[Document images with source code]
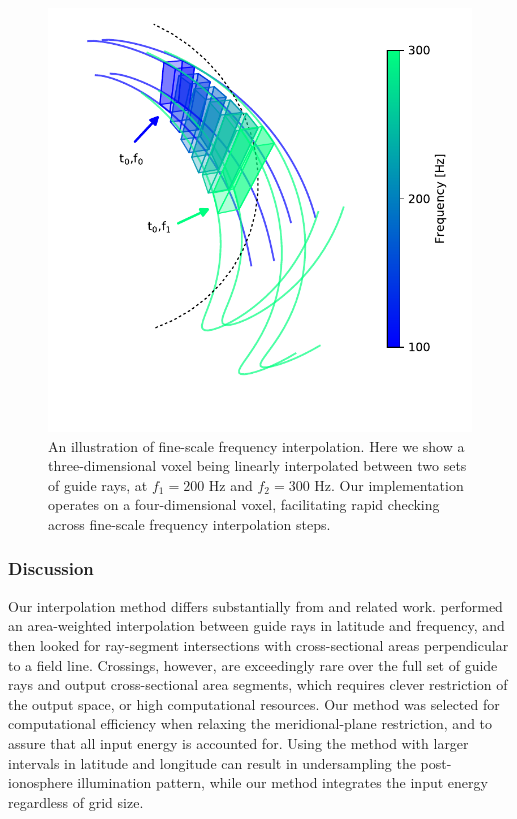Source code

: \begin{figure}[h!]
\begin{center}
\includegraphics{figures/delaunay_2.pdf}
\caption[Fine-scale frequency interpolation]{An illustration of fine-scale frequency interpolation. Here we show a three-dimensional voxel being linearly interpolated between two sets of guide rays, at $f_1=200$ Hz and $f_2=300$ Hz. Our implementation operates on a four-dimensional voxel, facilitating rapid checking across fine-scale frequency interpolation steps.}
\label{fig:delaunay_2}
\end{center}
\end{figure}

\subsubsection{Discussion}
Our interpolation method differs substantially from \cite{Bortnik2005} and related work. \citeauthor{Bortnik2005} performed an area-weighted interpolation between guide rays in latitude and frequency, and then looked for ray-segment intersections with cross-sectional areas perpendicular to a field line. Crossings, however, are exceedingly rare over the full set of guide rays and output cross-sectional area segments, which requires clever restriction of the output space, or high computational resources. Our method was selected for computational efficiency when relaxing the meridional-plane restriction, and to assure that all input energy is accounted for. Using the \cite{Bortnik2005} method with larger intervals in latitude and longitude can result in undersampling the post-ionosphere illumination pattern, while our method integrates the input energy regardless of grid size.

EXERCISE GOAL
In the copy, leave out the pictures and restate the records exactly.

ANSWER TO THIS TASK
Source code

: \begin{figure}[h!]
\begin{center}
\includegraphics{figures/delaunay_2.pdf}
\caption[Fine-scale frequency interpolation]{An illustration of fine-scale frequency interpolation. Here we show a three-dimensional voxel being linearly interpolated between two sets of guide rays, at $f_1=200$ Hz and $f_2=300$ Hz. Our implementation operates on a four-dimensional voxel, facilitating rapid checking across fine-scale frequency interpolation steps.}
\label{fig:delaunay_2}
\end{center}
\end{figure}

\subsubsection{Discussion}
Our interpolation method differs substantially from \cite{Bortnik2005} and related work. \citeauthor{Bortnik2005} performed an area-weighted interpolation between guide rays in latitude and frequency, and then looked for ray-segment intersections with cross-sectional areas perpendicular to a field line. Crossings, however, are exceedingly rare over the full set of guide rays and output cross-sectional area segments, which requires clever restriction of the output space, or high computational resources. Our method was selected for computational efficiency when relaxing the meridional-plane restriction, and to assure that all input energy is accounted for. Using the \cite{Bortnik2005} method with larger intervals in latitude and longitude can result in undersampling the post-ionosphere illumination pattern, while our method integrates the input energy regardless of grid size.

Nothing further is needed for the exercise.